- **Data**:
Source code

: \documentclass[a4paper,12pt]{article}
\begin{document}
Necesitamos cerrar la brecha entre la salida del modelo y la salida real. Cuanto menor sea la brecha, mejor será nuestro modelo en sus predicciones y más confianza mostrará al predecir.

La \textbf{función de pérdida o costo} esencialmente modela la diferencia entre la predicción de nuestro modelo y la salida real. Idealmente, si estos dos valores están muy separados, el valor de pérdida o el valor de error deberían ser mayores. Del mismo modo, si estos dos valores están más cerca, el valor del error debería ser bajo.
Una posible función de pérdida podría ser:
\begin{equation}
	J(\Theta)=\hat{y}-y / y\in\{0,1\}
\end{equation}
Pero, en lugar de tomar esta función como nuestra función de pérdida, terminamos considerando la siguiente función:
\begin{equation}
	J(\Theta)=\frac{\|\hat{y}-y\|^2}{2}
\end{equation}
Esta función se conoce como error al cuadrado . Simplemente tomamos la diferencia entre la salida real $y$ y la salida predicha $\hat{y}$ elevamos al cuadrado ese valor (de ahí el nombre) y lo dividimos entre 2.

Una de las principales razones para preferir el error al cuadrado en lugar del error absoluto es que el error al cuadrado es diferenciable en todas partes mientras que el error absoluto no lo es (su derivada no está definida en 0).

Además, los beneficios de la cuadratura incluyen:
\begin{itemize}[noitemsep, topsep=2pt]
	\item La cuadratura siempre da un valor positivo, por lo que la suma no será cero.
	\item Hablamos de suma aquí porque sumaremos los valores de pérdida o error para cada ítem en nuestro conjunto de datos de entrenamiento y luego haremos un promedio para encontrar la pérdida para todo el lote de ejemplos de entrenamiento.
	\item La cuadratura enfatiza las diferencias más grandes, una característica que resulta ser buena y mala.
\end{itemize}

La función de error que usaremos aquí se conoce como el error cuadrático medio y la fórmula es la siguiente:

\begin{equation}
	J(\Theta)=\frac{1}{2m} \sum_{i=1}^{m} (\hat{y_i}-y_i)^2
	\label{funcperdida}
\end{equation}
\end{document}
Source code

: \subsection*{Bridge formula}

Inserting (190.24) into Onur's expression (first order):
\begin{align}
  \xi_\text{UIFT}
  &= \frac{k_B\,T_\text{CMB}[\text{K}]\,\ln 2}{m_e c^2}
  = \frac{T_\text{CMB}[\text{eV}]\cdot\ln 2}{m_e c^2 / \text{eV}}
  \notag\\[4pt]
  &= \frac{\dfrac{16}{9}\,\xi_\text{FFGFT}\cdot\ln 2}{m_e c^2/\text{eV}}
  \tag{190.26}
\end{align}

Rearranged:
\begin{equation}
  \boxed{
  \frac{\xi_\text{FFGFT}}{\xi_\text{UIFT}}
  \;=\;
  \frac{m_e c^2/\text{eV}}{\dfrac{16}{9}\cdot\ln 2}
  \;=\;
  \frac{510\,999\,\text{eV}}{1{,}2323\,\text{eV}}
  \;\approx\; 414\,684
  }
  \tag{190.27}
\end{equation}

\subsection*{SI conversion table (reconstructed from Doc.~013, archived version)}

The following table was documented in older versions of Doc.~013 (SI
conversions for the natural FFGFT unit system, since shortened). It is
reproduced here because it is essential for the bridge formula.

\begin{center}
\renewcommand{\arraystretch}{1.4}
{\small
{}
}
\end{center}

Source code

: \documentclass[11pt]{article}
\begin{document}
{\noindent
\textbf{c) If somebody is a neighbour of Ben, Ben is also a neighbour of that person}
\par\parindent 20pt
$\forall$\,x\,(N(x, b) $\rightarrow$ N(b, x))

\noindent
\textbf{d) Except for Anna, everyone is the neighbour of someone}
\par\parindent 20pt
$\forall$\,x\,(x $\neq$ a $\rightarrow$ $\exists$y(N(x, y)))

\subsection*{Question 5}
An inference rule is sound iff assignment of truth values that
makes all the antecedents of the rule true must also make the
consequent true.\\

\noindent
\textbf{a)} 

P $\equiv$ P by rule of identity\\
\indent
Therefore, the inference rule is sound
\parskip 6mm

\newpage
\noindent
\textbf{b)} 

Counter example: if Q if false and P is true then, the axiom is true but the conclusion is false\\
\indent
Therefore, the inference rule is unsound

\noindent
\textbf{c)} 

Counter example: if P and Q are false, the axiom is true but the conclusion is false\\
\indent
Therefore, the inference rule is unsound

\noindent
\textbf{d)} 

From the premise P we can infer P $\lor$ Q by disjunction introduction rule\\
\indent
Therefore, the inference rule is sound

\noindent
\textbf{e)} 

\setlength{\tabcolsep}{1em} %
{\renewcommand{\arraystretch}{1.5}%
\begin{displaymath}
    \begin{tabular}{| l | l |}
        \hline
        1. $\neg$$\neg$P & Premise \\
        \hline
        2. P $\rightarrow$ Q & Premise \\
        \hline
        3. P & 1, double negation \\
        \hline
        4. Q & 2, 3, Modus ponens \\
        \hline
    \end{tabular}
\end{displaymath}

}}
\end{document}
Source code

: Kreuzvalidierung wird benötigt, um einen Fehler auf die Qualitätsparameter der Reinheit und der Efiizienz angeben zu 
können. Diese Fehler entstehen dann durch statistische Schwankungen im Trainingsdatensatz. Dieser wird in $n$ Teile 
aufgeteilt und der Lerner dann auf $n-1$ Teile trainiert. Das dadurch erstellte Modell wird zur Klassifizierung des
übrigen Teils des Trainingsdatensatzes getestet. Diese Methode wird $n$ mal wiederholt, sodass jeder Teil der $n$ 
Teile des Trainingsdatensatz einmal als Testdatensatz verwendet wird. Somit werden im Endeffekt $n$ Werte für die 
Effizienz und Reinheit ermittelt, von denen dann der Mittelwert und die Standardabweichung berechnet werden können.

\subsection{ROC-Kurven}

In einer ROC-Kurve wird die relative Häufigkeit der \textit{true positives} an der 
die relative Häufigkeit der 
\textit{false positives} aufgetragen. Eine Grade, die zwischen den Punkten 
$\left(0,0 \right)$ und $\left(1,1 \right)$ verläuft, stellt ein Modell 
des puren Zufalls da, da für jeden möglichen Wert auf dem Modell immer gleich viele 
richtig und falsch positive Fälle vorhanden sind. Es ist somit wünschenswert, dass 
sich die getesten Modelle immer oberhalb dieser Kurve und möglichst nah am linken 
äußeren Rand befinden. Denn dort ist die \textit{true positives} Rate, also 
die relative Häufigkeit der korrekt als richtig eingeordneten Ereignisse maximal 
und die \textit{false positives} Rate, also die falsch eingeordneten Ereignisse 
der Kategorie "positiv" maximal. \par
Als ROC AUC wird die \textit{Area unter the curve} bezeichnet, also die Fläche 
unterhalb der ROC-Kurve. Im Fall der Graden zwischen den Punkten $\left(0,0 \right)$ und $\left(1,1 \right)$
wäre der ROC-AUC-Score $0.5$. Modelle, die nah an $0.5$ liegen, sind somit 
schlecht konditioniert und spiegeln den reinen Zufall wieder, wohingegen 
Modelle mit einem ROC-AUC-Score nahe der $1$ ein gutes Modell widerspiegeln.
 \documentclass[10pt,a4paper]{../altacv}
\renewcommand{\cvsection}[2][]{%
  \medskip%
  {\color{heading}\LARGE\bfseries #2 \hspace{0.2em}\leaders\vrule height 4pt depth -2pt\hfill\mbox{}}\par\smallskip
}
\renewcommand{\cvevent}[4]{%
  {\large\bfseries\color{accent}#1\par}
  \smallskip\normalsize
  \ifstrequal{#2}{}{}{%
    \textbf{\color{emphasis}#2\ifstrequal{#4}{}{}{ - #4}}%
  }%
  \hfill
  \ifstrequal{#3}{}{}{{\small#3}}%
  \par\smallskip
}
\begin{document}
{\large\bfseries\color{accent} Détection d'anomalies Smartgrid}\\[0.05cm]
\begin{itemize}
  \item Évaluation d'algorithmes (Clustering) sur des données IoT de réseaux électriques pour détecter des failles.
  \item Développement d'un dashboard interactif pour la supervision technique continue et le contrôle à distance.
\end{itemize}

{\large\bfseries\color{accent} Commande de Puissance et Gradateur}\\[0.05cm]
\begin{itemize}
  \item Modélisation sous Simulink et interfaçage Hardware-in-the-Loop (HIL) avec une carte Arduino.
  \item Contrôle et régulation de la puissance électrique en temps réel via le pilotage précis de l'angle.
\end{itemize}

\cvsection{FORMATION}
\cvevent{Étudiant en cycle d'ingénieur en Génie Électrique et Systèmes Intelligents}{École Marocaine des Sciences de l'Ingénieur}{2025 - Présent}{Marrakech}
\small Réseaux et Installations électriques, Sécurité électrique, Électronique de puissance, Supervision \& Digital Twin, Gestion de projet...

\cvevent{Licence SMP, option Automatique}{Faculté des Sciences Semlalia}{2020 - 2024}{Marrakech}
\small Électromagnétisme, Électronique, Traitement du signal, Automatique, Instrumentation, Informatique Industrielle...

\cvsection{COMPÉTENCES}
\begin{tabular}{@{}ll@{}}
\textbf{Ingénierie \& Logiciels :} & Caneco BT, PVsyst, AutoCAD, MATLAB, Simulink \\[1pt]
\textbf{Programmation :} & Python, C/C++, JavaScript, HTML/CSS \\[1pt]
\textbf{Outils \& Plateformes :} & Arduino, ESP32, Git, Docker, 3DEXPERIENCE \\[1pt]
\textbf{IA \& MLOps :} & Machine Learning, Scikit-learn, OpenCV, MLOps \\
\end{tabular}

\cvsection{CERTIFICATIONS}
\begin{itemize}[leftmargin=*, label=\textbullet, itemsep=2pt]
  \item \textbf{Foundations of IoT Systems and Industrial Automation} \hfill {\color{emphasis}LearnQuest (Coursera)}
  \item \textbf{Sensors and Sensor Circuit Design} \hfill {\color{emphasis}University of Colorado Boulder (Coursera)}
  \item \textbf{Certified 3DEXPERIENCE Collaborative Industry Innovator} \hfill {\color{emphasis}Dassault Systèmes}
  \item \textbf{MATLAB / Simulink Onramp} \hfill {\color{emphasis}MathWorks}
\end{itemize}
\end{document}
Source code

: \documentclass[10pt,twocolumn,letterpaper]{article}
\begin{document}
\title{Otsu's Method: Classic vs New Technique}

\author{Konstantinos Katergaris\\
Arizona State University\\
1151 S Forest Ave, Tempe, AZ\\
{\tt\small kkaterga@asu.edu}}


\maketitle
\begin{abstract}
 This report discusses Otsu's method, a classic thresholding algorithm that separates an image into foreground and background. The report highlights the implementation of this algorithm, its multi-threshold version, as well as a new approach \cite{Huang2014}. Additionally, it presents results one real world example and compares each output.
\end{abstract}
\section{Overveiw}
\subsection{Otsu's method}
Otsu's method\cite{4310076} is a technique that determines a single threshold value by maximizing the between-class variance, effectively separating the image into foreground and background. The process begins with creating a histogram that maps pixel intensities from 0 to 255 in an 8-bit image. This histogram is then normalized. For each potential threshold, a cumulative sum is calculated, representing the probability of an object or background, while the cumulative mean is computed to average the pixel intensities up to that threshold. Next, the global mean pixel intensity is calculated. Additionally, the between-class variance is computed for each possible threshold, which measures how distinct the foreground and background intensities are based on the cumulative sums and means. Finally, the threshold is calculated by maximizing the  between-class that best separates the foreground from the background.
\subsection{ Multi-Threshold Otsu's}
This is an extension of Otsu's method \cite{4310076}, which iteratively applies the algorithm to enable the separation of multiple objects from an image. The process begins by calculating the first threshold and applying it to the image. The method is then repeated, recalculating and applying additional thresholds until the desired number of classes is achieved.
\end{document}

- **What the task requires**: Exactly how many lines in the listing above contain the string "emphasis"? Give the number without comment.

- **Response to the task**: 5